Malgré des apparences physiques normales, les enfants de mères ayant contracté le virus Zika pendant leur grossesse subissent-ils un retard de développement ? Oui, selon une étude.
La grande majorité des enfants dont la mère a contracté le virus Zika pendant la grossesse naissent sans les symptômes redoutés de la maladie, tels que la microcéphalie (croissance faible de la boîte crânienne). Mais une étude menée en Colombie sur 70 jeunes enfants apparemment normaux à la naissance révèle de légers retards de développement.

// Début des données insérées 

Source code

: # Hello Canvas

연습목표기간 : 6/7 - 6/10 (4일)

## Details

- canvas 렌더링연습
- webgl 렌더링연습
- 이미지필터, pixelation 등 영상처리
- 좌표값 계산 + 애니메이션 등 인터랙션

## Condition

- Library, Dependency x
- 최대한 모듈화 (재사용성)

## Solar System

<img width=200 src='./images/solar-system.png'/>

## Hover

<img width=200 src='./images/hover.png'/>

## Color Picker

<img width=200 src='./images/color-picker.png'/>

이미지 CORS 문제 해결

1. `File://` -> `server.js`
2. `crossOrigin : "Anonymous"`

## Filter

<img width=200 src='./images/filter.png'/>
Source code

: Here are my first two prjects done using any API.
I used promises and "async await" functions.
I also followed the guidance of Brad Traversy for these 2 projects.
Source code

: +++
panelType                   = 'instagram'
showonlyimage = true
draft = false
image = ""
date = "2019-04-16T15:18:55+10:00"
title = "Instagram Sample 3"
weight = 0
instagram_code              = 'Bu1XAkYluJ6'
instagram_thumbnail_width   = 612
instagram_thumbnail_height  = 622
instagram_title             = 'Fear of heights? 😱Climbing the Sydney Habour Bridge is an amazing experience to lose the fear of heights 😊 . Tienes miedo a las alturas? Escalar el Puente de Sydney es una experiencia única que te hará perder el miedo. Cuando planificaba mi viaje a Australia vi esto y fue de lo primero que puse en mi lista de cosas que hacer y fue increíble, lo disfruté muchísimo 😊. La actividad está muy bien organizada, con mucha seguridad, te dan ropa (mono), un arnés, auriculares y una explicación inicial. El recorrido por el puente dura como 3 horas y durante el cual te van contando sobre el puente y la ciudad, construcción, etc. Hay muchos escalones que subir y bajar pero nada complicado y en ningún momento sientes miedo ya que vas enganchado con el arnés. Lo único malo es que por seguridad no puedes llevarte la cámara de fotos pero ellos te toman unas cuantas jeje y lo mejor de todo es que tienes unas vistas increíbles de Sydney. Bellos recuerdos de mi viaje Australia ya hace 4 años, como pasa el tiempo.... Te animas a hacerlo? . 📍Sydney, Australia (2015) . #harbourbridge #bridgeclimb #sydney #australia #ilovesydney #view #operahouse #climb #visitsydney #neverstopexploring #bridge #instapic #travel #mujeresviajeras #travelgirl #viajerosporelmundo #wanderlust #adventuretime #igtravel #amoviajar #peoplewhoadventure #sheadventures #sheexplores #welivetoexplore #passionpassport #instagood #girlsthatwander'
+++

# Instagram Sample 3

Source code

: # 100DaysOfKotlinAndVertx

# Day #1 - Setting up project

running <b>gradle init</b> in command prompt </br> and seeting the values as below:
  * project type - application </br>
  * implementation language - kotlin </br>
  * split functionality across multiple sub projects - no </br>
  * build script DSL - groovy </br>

L’étude, publiée lundi dans la revue américaine Jama Pediatrics, a suivi des enfants nés en 2016 et 2017, jusqu’à leurs 18 mois, dans le département Atlantico de Colombie, afin de répondre à une question qui hante parents et chercheurs depuis l’explosion de l’épidémie en 2015/2016 : les 90 à 95% des bébés dont la mère avait contracté Zika et qui semblaient normaux à la naissance sont-ils affectés par le virus de façon plus subtile ?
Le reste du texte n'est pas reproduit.